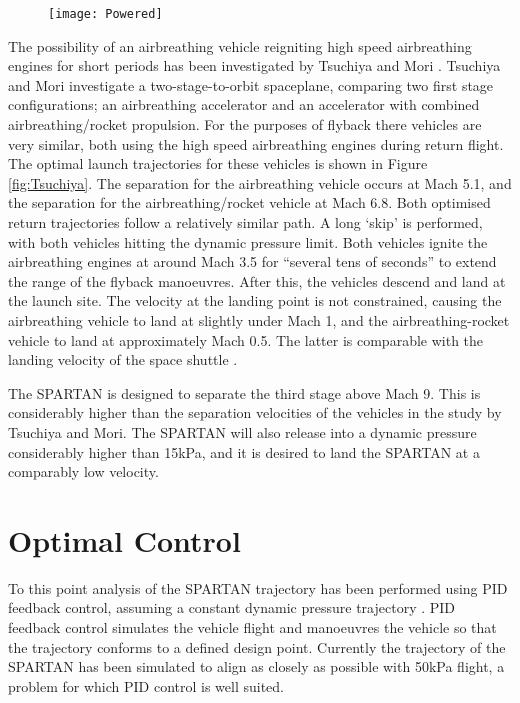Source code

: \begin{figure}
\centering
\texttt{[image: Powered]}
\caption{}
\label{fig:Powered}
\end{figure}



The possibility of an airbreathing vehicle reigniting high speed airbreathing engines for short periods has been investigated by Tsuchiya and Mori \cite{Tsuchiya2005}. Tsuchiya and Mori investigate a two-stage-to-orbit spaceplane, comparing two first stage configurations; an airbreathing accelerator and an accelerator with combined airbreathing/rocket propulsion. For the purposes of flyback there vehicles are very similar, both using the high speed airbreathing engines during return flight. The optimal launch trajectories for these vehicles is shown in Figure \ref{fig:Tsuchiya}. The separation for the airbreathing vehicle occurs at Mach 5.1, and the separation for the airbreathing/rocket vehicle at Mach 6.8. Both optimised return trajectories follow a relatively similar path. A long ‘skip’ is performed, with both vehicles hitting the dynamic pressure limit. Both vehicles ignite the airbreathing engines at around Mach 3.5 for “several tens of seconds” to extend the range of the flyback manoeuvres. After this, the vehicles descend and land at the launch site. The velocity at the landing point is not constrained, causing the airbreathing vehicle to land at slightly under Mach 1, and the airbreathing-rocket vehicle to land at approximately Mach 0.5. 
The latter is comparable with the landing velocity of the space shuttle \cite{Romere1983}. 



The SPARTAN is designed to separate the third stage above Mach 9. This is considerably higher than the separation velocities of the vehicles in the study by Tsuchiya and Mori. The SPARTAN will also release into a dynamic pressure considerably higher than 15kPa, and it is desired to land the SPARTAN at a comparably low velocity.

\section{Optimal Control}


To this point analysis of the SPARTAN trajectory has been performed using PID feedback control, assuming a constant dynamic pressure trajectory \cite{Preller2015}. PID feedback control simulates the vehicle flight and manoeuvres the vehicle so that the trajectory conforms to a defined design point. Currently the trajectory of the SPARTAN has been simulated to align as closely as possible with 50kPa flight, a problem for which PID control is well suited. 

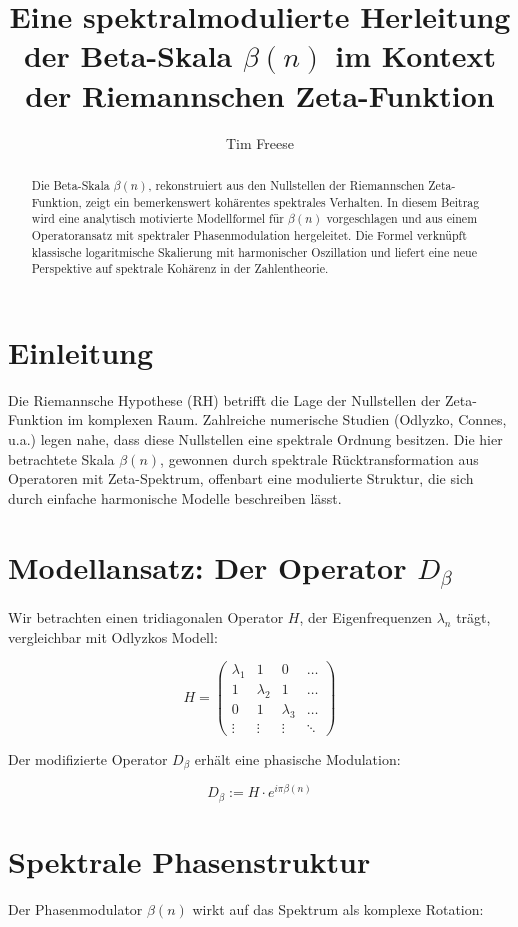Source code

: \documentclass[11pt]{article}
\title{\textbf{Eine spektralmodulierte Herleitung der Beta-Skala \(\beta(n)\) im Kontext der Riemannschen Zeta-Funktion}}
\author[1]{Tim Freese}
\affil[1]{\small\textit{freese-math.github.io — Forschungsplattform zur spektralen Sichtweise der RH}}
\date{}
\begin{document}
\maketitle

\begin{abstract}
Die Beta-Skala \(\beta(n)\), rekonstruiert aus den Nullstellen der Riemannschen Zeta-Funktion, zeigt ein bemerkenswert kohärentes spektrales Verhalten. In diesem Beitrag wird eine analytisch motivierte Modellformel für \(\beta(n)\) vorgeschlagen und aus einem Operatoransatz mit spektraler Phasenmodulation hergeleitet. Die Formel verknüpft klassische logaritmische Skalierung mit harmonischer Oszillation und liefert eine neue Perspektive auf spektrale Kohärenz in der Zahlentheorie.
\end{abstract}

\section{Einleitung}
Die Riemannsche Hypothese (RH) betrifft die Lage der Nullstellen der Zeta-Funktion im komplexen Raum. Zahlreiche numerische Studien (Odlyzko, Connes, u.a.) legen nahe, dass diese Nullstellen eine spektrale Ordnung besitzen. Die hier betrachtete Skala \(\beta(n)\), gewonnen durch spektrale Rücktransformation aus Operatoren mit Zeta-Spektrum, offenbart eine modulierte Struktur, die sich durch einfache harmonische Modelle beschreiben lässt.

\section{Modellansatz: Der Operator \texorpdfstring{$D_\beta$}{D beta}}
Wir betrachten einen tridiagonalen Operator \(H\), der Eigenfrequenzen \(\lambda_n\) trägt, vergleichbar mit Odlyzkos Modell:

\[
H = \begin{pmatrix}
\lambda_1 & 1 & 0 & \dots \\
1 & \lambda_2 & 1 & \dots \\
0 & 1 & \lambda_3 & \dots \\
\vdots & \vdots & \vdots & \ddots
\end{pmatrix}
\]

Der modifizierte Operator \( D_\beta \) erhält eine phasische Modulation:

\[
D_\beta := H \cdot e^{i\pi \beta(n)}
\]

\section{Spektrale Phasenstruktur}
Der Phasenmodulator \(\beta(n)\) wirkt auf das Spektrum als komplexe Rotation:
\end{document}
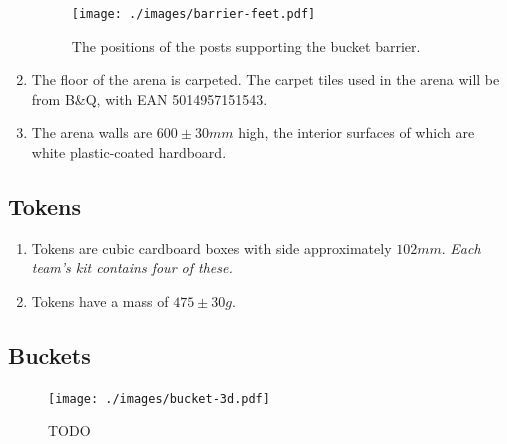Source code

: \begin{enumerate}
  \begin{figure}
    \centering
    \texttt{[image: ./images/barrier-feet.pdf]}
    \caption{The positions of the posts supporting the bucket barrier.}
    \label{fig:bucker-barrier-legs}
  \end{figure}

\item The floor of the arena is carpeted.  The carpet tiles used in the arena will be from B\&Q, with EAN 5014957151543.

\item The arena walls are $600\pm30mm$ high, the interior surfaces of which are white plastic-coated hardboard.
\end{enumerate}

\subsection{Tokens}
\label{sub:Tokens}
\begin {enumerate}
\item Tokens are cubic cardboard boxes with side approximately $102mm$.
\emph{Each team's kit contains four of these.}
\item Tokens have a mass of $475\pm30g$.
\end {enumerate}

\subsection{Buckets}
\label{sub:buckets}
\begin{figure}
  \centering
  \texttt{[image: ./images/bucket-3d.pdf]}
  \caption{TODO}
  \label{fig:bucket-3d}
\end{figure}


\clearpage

» WHAT TO PRODUCE:
Lines holding "Spektrum" are the ones to copy; find all of them in the listing.

» ANSWER BOX:
Die Riemannsche Hypothese (RH) betrifft die Lage der Nullstellen der Zeta-Funktion im komplexen Raum. Zahlreiche numerische Studien (Odlyzko, Connes, u.a.) legen nahe, dass diese Nullstellen eine spektrale Ordnung besitzen. Die hier betrachtete Skala \(\beta(n)\), gewonnen durch spektrale Rücktransformation aus Operatoren mit Zeta-Spektrum, offenbart eine modulierte Struktur, die sich durch einfache harmonische Modelle beschreiben lässt.
Der Phasenmodulator \(\beta(n)\) wirkt auf das Spektrum als komplexe Rotation:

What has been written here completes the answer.